▶ ASSIGNMENT
Your answer must be an exact transcription of every record below, with the pictures omitted.

(Dataset records)
§

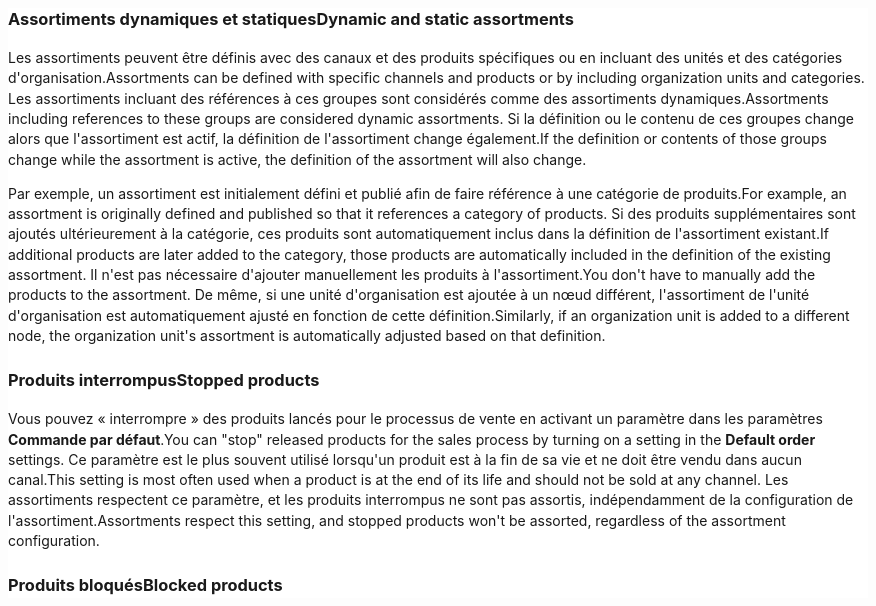 ### <a name="dynamic-and-static-assortments"></a><span data-ttu-id="07a64-139">Assortiments dynamiques et statiques</span><span class="sxs-lookup"><span data-stu-id="07a64-139">Dynamic and static assortments</span></span>

<span data-ttu-id="07a64-140">Les assortiments peuvent être définis avec des canaux et des produits spécifiques ou en incluant des unités et des catégories d'organisation.</span><span class="sxs-lookup"><span data-stu-id="07a64-140">Assortments can be defined with specific channels and products or by including organization units and categories.</span></span> <span data-ttu-id="07a64-141">Les assortiments incluant des références à ces groupes sont considérés comme des assortiments dynamiques.</span><span class="sxs-lookup"><span data-stu-id="07a64-141">Assortments including references to these groups are considered dynamic assortments.</span></span> <span data-ttu-id="07a64-142">Si la définition ou le contenu de ces groupes change alors que l'assortiment est actif, la définition de l'assortiment change également.</span><span class="sxs-lookup"><span data-stu-id="07a64-142">If the definition or contents of those groups change while the assortment is active, the definition of the assortment will also change.</span></span>

<span data-ttu-id="07a64-143">Par exemple, un assortiment est initialement défini et publié afin de faire référence à une catégorie de produits.</span><span class="sxs-lookup"><span data-stu-id="07a64-143">For example, an assortment is originally defined and published so that it references a category of products.</span></span> <span data-ttu-id="07a64-144">Si des produits supplémentaires sont ajoutés ultérieurement à la catégorie, ces produits sont automatiquement inclus dans la définition de l'assortiment existant.</span><span class="sxs-lookup"><span data-stu-id="07a64-144">If additional products are later added to the category, those products are automatically included in the definition of the existing assortment.</span></span> <span data-ttu-id="07a64-145">Il n'est pas nécessaire d'ajouter manuellement les produits à l'assortiment.</span><span class="sxs-lookup"><span data-stu-id="07a64-145">You don't have to manually add the products to the assortment.</span></span> <span data-ttu-id="07a64-146">De même, si une unité d'organisation est ajoutée à un nœud différent, l'assortiment de l'unité d'organisation est automatiquement ajusté en fonction de cette définition.</span><span class="sxs-lookup"><span data-stu-id="07a64-146">Similarly, if an organization unit is added to a different node, the organization unit's assortment is automatically adjusted based on that definition.</span></span>

### <a name="stopped-products"></a><span data-ttu-id="07a64-147">Produits interrompus</span><span class="sxs-lookup"><span data-stu-id="07a64-147">Stopped products</span></span>

<span data-ttu-id="07a64-148">Vous pouvez « interrompre » des produits lancés pour le processus de vente en activant un paramètre dans les paramètres **Commande par défaut**.</span><span class="sxs-lookup"><span data-stu-id="07a64-148">You can "stop" released products for the sales process by turning on a setting in the **Default order** settings.</span></span> <span data-ttu-id="07a64-149">Ce paramètre est le plus souvent utilisé lorsqu'un produit est à la fin de sa vie et ne doit être vendu dans aucun canal.</span><span class="sxs-lookup"><span data-stu-id="07a64-149">This setting is most often used when a product is at the end of its life and should not be sold at any channel.</span></span> <span data-ttu-id="07a64-150">Les assortiments respectent ce paramètre, et les produits interrompus ne sont pas assortis, indépendamment de la configuration de l'assortiment.</span><span class="sxs-lookup"><span data-stu-id="07a64-150">Assortments respect this setting, and stopped products won't be assorted, regardless of the assortment configuration.</span></span>

### <a name="blocked-products"></a><span data-ttu-id="07a64-151">Produits bloqués</span><span class="sxs-lookup"><span data-stu-id="07a64-151">Blocked products</span></span>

§

▶ RESULT FOR THIS TASK
 ### <a name="dynamic-and-static-assortments"></a><span data-ttu-id="07a64-139">Assortiments dynamiques et statiques</span><span class="sxs-lookup"><span data-stu-id="07a64-139">Dynamic and static assortments</span></span>

<span data-ttu-id="07a64-140">Les assortiments peuvent être définis avec des canaux et des produits spécifiques ou en incluant des unités et des catégories d'organisation.</span><span class="sxs-lookup"><span data-stu-id="07a64-140">Assortments can be defined with specific channels and products or by including organization units and categories.</span></span> <span data-ttu-id="07a64-141">Les assortiments incluant des références à ces groupes sont considérés comme des assortiments dynamiques.</span><span class="sxs-lookup"><span data-stu-id="07a64-141">Assortments including references to these groups are considered dynamic assortments.</span></span> <span data-ttu-id="07a64-142">Si la définition ou le contenu de ces groupes change alors que l'assortiment est actif, la définition de l'assortiment change également.</span><span class="sxs-lookup"><span data-stu-id="07a64-142">If the definition or contents of those groups change while the assortment is active, the definition of the assortment will also change.</span></span>

<span data-ttu-id="07a64-143">Par exemple, un assortiment est initialement défini et publié afin de faire référence à une catégorie de produits.</span><span class="sxs-lookup"><span data-stu-id="07a64-143">For example, an assortment is originally defined and published so that it references a category of products.</span></span> <span data-ttu-id="07a64-144">Si des produits supplémentaires sont ajoutés ultérieurement à la catégorie, ces produits sont automatiquement inclus dans la définition de l'assortiment existant.</span><span class="sxs-lookup"><span data-stu-id="07a64-144">If additional products are later added to the category, those products are automatically included in the definition of the existing assortment.</span></span> <span data-ttu-id="07a64-145">Il n'est pas nécessaire d'ajouter manuellement les produits à l'assortiment.</span><span class="sxs-lookup"><span data-stu-id="07a64-145">You don't have to manually add the products to the assortment.</span></span> <span data-ttu-id="07a64-146">De même, si une unité d'organisation est ajoutée à un nœud différent, l'assortiment de l'unité d'organisation est automatiquement ajusté en fonction de cette définition.</span><span class="sxs-lookup"><span data-stu-id="07a64-146">Similarly, if an organization unit is added to a different node, the organization unit's assortment is automatically adjusted based on that definition.</span></span>

### <a name="stopped-products"></a><span data-ttu-id="07a64-147">Produits interrompus</span><span class="sxs-lookup"><span data-stu-id="07a64-147">Stopped products</span></span>

<span data-ttu-id="07a64-148">Vous pouvez « interrompre » des produits lancés pour le processus de vente en activant un paramètre dans les paramètres **Commande par défaut**.</span><span class="sxs-lookup"><span data-stu-id="07a64-148">You can "stop" released products for the sales process by turning on a setting in the **Default order** settings.</span></span> <span data-ttu-id="07a64-149">Ce paramètre est le plus souvent utilisé lorsqu'un produit est à la fin de sa vie et ne doit être vendu dans aucun canal.</span><span class="sxs-lookup"><span data-stu-id="07a64-149">This setting is most often used when a product is at the end of its life and should not be sold at any channel.</span></span> <span data-ttu-id="07a64-150">Les assortiments respectent ce paramètre, et les produits interrompus ne sont pas assortis, indépendamment de la configuration de l'assortiment.</span><span class="sxs-lookup"><span data-stu-id="07a64-150">Assortments respect this setting, and stopped products won't be assorted, regardless of the assortment configuration.</span></span>

### <a name="blocked-products"></a><span data-ttu-id="07a64-151">Produits bloqués</span><span class="sxs-lookup"><span data-stu-id="07a64-151">Blocked products</span></span>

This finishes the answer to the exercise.